--- DATA EXCERPTS Enclosed Below ---
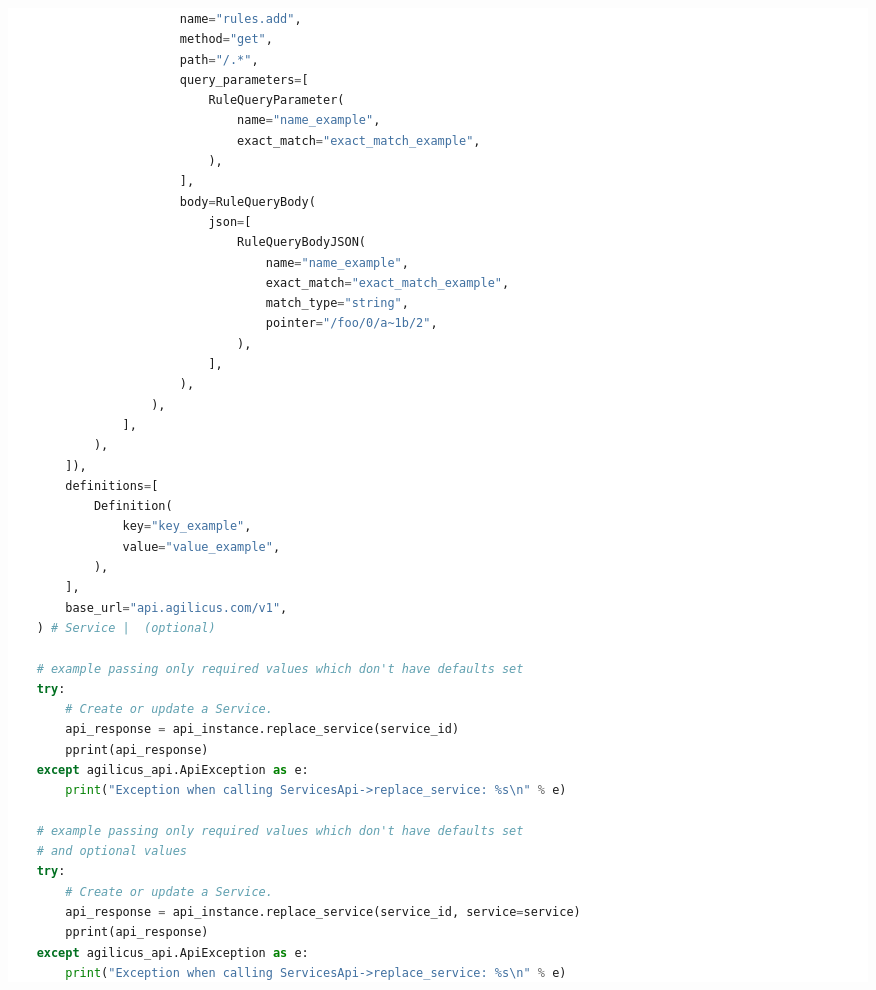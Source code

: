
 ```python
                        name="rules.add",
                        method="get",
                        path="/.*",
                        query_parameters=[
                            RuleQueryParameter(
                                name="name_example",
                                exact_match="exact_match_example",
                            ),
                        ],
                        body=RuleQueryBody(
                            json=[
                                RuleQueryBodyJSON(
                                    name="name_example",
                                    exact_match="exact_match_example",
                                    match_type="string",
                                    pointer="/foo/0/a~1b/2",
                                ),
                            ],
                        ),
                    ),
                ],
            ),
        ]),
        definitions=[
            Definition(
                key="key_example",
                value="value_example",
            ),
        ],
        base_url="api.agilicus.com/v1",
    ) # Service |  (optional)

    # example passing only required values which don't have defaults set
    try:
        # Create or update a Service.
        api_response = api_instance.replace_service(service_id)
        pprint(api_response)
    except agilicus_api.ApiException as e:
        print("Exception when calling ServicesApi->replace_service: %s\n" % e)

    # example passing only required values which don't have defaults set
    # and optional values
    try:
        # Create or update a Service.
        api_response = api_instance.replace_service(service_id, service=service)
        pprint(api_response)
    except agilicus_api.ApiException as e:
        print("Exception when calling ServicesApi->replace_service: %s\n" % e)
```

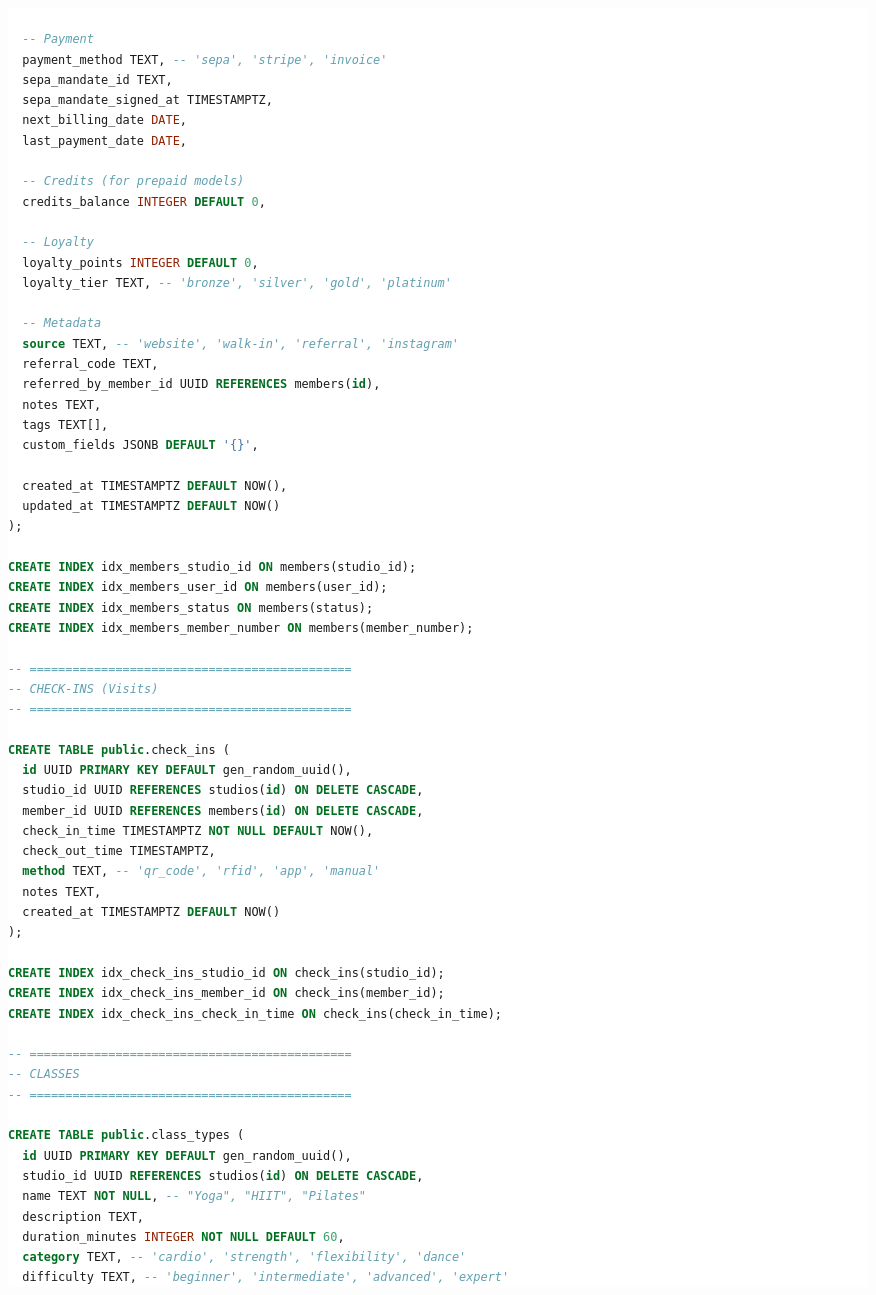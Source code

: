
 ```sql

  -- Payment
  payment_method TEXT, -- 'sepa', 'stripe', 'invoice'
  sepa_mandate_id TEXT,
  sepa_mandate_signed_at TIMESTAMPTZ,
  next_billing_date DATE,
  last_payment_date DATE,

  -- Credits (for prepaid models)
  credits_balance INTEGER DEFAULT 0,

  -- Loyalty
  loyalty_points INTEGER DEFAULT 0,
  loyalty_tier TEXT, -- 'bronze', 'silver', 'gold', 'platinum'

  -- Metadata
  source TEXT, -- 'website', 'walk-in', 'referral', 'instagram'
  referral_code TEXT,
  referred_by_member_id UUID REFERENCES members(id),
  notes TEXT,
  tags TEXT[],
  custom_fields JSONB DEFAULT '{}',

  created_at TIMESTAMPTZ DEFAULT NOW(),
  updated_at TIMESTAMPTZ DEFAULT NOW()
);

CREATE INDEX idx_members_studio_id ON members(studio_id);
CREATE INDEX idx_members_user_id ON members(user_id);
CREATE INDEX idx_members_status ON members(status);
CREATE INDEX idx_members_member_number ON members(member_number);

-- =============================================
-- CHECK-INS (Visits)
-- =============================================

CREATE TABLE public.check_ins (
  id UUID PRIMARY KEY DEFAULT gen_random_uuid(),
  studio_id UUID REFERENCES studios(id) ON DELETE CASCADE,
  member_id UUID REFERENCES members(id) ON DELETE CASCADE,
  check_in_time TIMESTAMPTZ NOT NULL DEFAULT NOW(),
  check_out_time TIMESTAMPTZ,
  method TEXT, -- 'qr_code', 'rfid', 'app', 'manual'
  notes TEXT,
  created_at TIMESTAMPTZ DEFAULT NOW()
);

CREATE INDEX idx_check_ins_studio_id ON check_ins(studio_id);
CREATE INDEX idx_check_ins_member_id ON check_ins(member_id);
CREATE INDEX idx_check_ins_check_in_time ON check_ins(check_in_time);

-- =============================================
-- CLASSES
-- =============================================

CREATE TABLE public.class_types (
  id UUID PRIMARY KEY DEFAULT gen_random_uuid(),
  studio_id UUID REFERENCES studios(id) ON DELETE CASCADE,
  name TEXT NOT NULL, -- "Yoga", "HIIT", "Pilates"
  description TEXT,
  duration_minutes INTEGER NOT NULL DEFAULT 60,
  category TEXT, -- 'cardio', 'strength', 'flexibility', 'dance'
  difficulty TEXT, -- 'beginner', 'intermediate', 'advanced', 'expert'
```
--- End of Enclosed DATA EXCERPTS ---
--- DATA EXCERPTS Enclosed Below ---
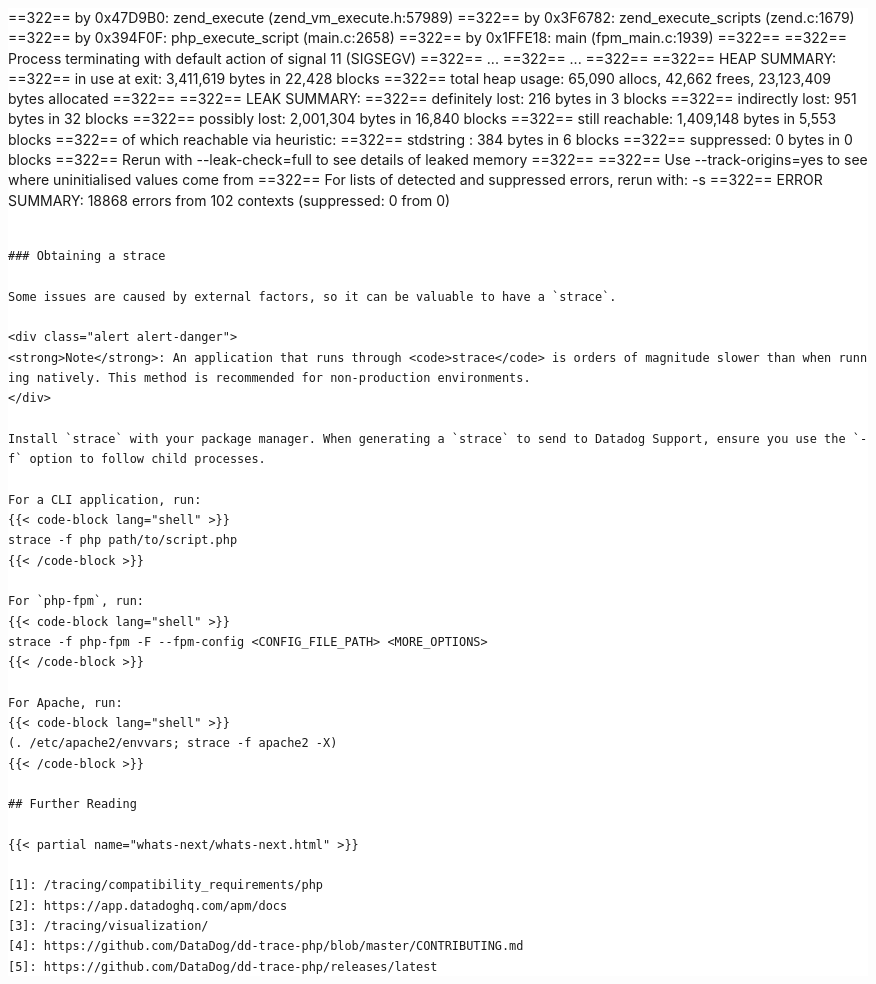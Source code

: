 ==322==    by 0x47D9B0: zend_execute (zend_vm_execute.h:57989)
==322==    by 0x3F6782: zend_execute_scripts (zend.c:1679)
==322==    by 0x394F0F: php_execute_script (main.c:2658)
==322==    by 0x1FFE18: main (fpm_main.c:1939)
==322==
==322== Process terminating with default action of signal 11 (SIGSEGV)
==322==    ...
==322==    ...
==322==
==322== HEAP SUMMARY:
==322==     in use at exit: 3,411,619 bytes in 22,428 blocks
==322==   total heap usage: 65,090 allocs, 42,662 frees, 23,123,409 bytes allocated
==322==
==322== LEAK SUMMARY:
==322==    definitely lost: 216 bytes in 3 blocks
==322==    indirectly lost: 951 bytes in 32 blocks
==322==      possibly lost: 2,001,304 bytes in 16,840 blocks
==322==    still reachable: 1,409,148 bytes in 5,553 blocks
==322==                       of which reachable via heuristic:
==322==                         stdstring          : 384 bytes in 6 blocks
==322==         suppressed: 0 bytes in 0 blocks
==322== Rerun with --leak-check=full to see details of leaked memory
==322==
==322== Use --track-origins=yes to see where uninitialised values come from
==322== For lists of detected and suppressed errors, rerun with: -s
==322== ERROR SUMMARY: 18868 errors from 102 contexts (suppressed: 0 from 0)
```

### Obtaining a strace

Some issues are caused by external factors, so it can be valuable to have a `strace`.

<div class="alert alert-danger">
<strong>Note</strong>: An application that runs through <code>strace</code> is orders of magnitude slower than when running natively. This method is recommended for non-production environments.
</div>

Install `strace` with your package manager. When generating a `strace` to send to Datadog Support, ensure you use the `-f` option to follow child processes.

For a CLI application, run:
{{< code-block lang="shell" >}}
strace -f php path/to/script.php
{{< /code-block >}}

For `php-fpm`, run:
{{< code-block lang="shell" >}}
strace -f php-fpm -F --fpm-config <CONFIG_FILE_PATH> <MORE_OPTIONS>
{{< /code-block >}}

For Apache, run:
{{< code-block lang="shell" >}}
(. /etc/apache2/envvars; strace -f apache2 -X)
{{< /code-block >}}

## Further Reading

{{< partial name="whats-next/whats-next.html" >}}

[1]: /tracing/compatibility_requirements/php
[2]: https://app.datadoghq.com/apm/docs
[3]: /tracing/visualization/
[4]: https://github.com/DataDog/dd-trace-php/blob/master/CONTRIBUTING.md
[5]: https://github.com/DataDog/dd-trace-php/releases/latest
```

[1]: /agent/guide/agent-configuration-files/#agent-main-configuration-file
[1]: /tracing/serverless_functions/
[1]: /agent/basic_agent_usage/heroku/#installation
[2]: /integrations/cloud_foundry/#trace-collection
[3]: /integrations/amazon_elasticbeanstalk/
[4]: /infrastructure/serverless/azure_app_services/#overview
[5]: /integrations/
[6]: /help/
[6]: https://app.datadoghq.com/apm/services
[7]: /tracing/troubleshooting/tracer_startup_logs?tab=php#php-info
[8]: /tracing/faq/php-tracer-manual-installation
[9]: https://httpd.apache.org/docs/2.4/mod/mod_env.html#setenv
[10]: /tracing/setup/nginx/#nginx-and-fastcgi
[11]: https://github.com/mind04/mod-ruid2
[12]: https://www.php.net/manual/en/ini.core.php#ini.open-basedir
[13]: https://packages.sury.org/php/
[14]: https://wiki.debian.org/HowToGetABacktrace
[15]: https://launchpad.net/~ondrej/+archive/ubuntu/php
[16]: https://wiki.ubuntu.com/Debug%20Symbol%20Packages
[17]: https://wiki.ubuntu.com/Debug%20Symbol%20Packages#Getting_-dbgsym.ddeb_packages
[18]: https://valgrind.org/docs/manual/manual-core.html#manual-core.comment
--- End of Enclosed DATA EXCERPTS ---
WORK TASK: After reading the entries above, report the number of lines that include the string "TIMESTAMPTZ". Give no other text.

ANSWER BOX: 6